それでも俺は細くなる心に素知らぬ顔をしていつもの俺を装い、当たり前のように口にする。
「翼ちゃんが弘人のこと気になるんだって」
一瞬場が凍った。しかしすぐに氷は解けて消え、後には激しい炎が現れた。
「ちょっと待て、なんでそれを分かっていて彼女を誘ったんだ!仮に弘人と阿藤さんが付き合いでもしたら立川さんはどうする!」
「その可能性はあるかもな」
「だったら―――」
「でも弘人は碧羽を女の子として見ることは一生ないと思うぜ」
「でもじゃないだろ!?そんなことは今関係ない!」
「いいや関係ある。高校の頃に気になってこう弘人に聞いたことがある。『お前あんなに碧羽と一緒にいて意識しないのか?』って。そしたら弘人はこう聞き返してきた。『虎太郎は家族に欲情するか?』。震えたよ。何に震えたって怒りに震えたよ。出会って数年、初めて弘人を本気で殴ってやろうかとも思った。でもそれをしたらあいつらとの何でもない時間が全て失われるし、何より二人の関係だ、俺が必要以上に介入することじゃないと見て見ぬふりをしてきた」
「その通りだよ、二人の関係だ。僕達が出しゃばる事じゃない」
「でも拓知ってるか?碧羽はさっきみたいに定期的に弘人をデートに誘い続けているんだぜ?少なくとも俺が知り合ってからのこの六年と半年間、他の男に揺らぐことなく。感情は普通時間と共に風化させられるものだ。だが碧羽の場合は違う。あいつの想いは時間が経つにつれて風化どころか強くなってる。すげぇよな。乙女チックに過ぎるぜ全く。でもそれが事実だ。じゃあそんな弘人にいつか彼女が出来たら?碧羽はきっとこれ以上ないほどに傷つく」
「それが分かっているならなんで!?」
「だからこそだ。見て見ぬふりってのはあの二人の場合問題の先延ばしにしかならない。それも時間が経てば経つほどに悪化していく最悪のケースで。あの時『その気がないならさっさと振れ』って言えていたらそれが一番だったんだろうけど俺にはそれが言えなかった。そのせいで後に後にと問題は先延ばしにされて、先延ばしにされればされるほど手が付けられなくなっていった。だから今回翼ちゃんが声を掛けてきたとき思ったよ。これは千載一遇だってな」
「それは…独り善がりだろ、傲慢だ」
「知ってるよ」
知っていてもやらないといけない。罪滅ぼしなんてそれこそ傲慢に過ぎることを言うつもりは無い。ただあいつらの友達として、ふわりと浮いたどっちつかずな現状を終わらせてやらないといけない。多分それが出来るのは拓でもなければ当事者二人でもない。俺だ。

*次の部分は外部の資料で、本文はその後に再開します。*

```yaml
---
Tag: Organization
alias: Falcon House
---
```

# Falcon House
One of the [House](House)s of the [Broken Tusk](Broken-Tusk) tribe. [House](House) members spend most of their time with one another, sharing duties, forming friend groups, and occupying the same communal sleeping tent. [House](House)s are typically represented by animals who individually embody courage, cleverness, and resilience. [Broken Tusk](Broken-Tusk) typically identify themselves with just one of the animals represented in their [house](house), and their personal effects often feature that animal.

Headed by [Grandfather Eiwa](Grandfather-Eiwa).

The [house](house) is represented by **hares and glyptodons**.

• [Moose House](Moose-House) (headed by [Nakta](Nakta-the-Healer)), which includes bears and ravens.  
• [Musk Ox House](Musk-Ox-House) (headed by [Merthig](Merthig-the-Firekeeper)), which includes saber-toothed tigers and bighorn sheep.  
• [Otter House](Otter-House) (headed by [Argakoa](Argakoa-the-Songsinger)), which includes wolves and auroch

「気に入らなければ碧羽か弘人に言ってもらって構わない」
「気に入らないよ。やろうとしている事もその開き直った態度も。だけど言わない」
「い、いいのか?俺はお前の好きな人を傷つけようとしているんだぞ?」
「なんで虎太郎が動揺してるのさ」
拓は呆れたように半笑いしてから続ける。
「うん、でもやっぱり言わない。と言うより言えない。虎太郎のやろうとしていることは最低だし、勝手だし、第一本人達からしたら余計なお世話だ。だけどさ、そう思う僕のすぐ隣には虎太郎の目論見が上手くいった先に期待している僕がいる。だから僕にはこれ以上虎太郎を非難する言葉も、邪魔する権利もないんだ」
そう拓は声の震えを押し殺し、笑みを浮かべてみせた。
きっと本人的にはそれで誤魔化せたつもりなのだろう。だけど拓の過去を知っている俺は騙されてあげられない。身勝手で、自己中で、他人を勘定に入れられない醜い部分が自分の中にもあるのではないかと言う恐怖と、諦めにも似た感情が見え過ぎるほどに見えてしまう。
「大丈夫。お前はそんなんじゃねぇよ」
だから俺は励ますための言葉でなく、単なる事実を拓に伝えた。
拓はその言葉に薄い笑みを浮かべた。
「それ励ましの言葉?」
「そう思うか?」
「全く」
「じゃあそう言うことだ」
「そっか」
これは自傷行為のはずだった。拓を利用して罪悪感を少しでも減らそうとする自分勝手な自傷行為。それなのに期待したほど軽蔑もされず、それどころか拓にまで罪悪感を共有させてしまった。
これも何も弘人のせいだ。あいつが俺の中で簡単に割り切れる程度の友達だったらこんな回り道はしなくて済んだのに。だから全部あいつのせいだ。恨むぞ、弘人。